(DIRECTIONS) Lift out all lines below that contain "Admin".

(RECORDS TO USE)
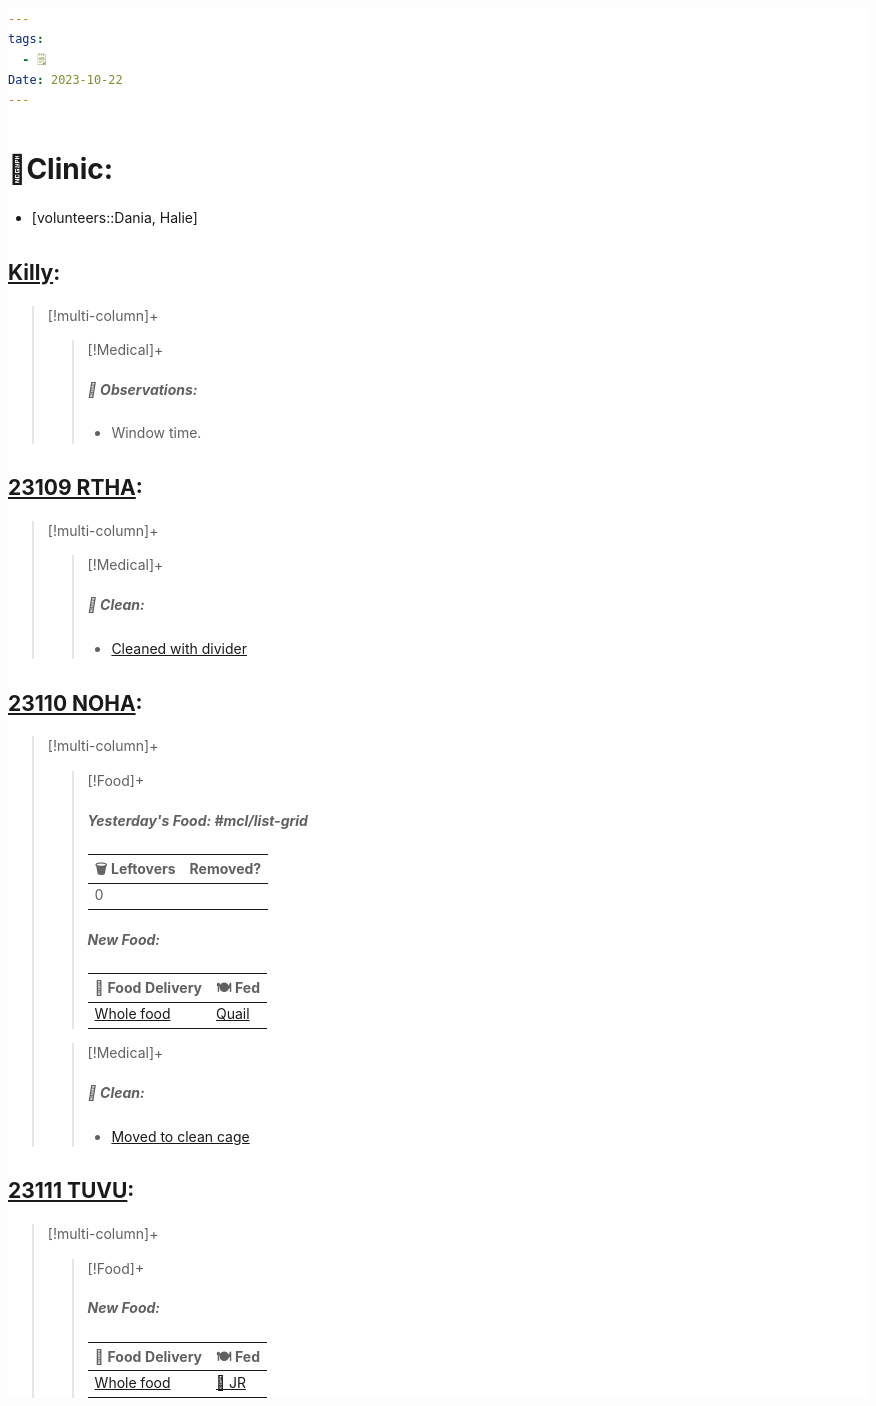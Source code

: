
 ```yaml
---
tags:
  - 🗒️
Date: 2023-10-22
---
```


# 🏥Clinic:
- [volunteers::Dania, Halie]

## [Killy](../RARE%20Birds/Ed%20Birds/Killy.md):
> [!multi-column]+
>
>> [!Medical]+
>> ##### 🔭 Observations:
>> - Window time.

## [23109 RTHA](../RARE%20Birds/23109%20RTHA.md):
> [!multi-column]+
>
>> [!Medical]+
>>##### 🫧 Clean:
>> - [Cleaned with divider](../Admin/Codes/Cleaned%20with%20divider.md)
>>

## [23110 NOHA](../RARE%20Birds/23110%20NOHA.md):
> [!multi-column]+
>
>> [!Food]+
>> ##### Yesterday's Food: #mcl/list-grid
>> |🗑️ Leftovers| Removed?
>> |---|---|
>>|0|
>>
>> ##### New Food:
>> |🚚 Food Delivery| 🍽️ Fed|
>> |---|---|
>>|[Whole food](../Admin/Codes/Whole%20food.md)|[Quail](../Admin/Codes/Food/Quail.md)
>
>> [!Medical]+
>>##### 🫧 Clean:
>> - [Moved to clean cage](../Admin/Codes/Moved%20to%20clean%20cage.md)
>>

## [23111 TUVU](../RARE%20Birds/23111%20TUVU.md):
> [!multi-column]+
>
>> [!Food]+
>> ##### New Food:
>> |🚚 Food Delivery| 🍽️ Fed|
>> |---|---|
>>|[Whole food](../Admin/Codes/Whole%20food.md)|[🐀 JR](../Admin/Codes/Food/Jumbo%20Rat.md)
>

(TASK ANSWER)
>> - [Cleaned with divider](../Admin/Codes/Cleaned%20with%20divider.md)
>>|[Whole food](../Admin/Codes/Whole%20food.md)|[Quail](../Admin/Codes/Food/Quail.md)
>> - [Moved to clean cage](../Admin/Codes/Moved%20to%20clean%20cage.md)
>>|[Whole food](../Admin/Codes/Whole%20food.md)|[🐀 JR](../Admin/Codes/Food/Jumbo%20Rat.md)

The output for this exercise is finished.